I do great things like that all the time. Actually, only when noone is there to see it.


----------



## Sig Al (Feb 5, 2008)

220combat said:


> I do great things like that all the time. Actually, only when noone is there to see it.


Ha Ha. Don't we all have that luck sometimes.


----------



## Wandering Man (Jul 9, 2006)

*Nice Shooting!*

I shoot the clips off the target hangers all the time at my indoor range ... :smt068

... only I'm usually aiming at the target hanging below the clips. 

WM


----------



## milquetoast (Nov 25, 2006)

I was at the range with a buddy, shooting pistols -- 7 yards speed drills. It was just before hunting season. A couple of guys came out to sight in their scoped, bolt-action hunting rifle, off the bench. There was a 24" steel gong at 200 yards. They would shoot at the gong and miss by a mile low, then very seriously adjust the scope a couple of clicks. Then they would shoot and miss by a mile left. They kept shooting and missing and adjusting. They never did hit the target, and you could tell it was not the rifle or scope -- they didn't know how to hold the gun; they were yanking the snot out of the trigger; they were closing their eyes in anticipation of recoil. It was sad. Finally, they ran out of ammo, and had to give up, expressing disgust with that terrible "inaccurate" rifle.

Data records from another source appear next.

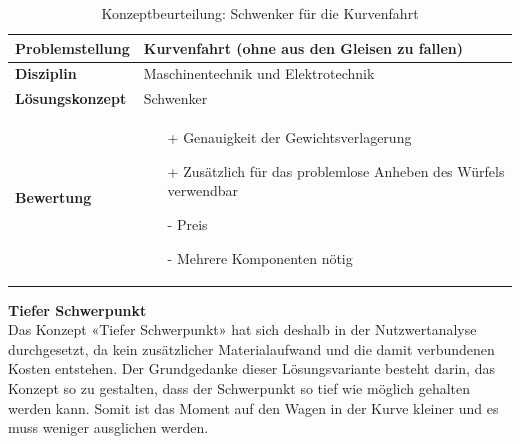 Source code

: \documentclass[../../main.tex]{subfiles}
\begin{document}
    \begin{flushleft}
        \begin{table}[h]
        \begin{tabular}{ | l | p{11cm} |}
        \hline
        \textbf{Problemstellung} & Kurvenfahrt (ohne aus den Gleisen zu fallen) \\ \hline
        \textbf{Disziplin} & Maschinentechnik und Elektrotechnik \\ \hline
        \textbf{Lösungskonzept} & Schwenker \\ \hline
        \textbf{Bewertung} &  \begin{itemize}
                                \item[+] Genauigkeit der Gewichtsverlagerung
                                \item[+] Zusätzlich für das problemlose Anheben des Würfels verwendbar
                                \item[-] Preis 
                                \item[-] Mehrere Komponenten nötig 
                              \end{itemize} \\ \hline
        \end{tabular}
        \caption{Konzeptbeurteilung: Schwenker für die Kurvenfahrt}
        \label{tab:konzept_fahrwerk_schwenker}
    \end{table}
    \end{flushleft}

    \textbf{Tiefer Schwerpunkt}\\
    Das Konzept «Tiefer Schwerpunkt» hat sich deshalb in der Nutzwertanalyse durchgesetzt, da kein zusätzlicher Materialaufwand und die damit verbundenen Kosten entstehen. Der Grundgedanke dieser Lösungsvariante besteht darin, das Konzept so zu gestalten, dass der Schwerpunkt so tief wie möglich gehalten werden kann. Somit ist das Moment auf den Wagen in der Kurve kleiner und es muss weniger ausglichen werden.
\end{document}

As they were about to leave, just for jollies, I pulled out my Colt Lightweight Commander, went to kneeling, and took a shot at the 200 yard gong. BANG . . . . . . . . . ding. I stood up and reholstered, as if it were no big deal. My buddy looked at me in disbelief, and said, "You could never make that shot again in a million years." I drew the pistol, went to kneeling. BANG . . . . . . . . ding.

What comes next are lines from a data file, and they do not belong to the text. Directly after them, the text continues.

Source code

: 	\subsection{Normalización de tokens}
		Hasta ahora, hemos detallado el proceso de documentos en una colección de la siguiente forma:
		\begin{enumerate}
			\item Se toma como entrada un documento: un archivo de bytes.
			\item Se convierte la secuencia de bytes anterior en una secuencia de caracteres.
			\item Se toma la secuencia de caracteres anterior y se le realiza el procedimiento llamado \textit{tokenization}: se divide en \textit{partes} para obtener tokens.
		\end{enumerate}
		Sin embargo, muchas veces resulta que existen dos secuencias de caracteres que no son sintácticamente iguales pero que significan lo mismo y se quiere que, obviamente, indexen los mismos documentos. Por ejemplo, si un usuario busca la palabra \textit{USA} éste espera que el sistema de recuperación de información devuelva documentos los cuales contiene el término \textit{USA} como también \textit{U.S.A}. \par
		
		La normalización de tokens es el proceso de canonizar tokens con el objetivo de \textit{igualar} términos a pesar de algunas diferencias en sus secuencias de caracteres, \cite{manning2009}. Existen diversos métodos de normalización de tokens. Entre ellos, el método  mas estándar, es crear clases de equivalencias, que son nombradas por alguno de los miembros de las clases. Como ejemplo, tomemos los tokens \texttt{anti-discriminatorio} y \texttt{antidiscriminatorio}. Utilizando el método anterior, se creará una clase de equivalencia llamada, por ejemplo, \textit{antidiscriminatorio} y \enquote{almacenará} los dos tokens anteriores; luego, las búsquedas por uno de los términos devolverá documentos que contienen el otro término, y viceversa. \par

The "hunters" left, shaking their heads and muttering.

After they left, I used up the rest of my ammo trying to hit that gong again. I never did, and I never have since.


----------



## john doe. (Aug 26, 2006)

Well, it wasn't at a range but I gutted a grouse with a .357 at about twnety yards once.


----------



## JeffWard (Aug 24, 2007)

I threw a snowball through the quickly-rolling-up window of a buddy's car in college at at least 50ft... Juuuuust perfect... Splattered all over the dash... Going away, at about 20 mph...



Seriously... A guy at the range a few weeks back was shooting an XD9 Service in the range next to mine. I was printing 1.5-2" 20-round groups at 7yds, and he was all over the paper. He asked me what I did to my gun to make it so accurate... I told him about the trigger, etc, but that it it was only a bit more accurate than before. He was wondering what was wrong with his.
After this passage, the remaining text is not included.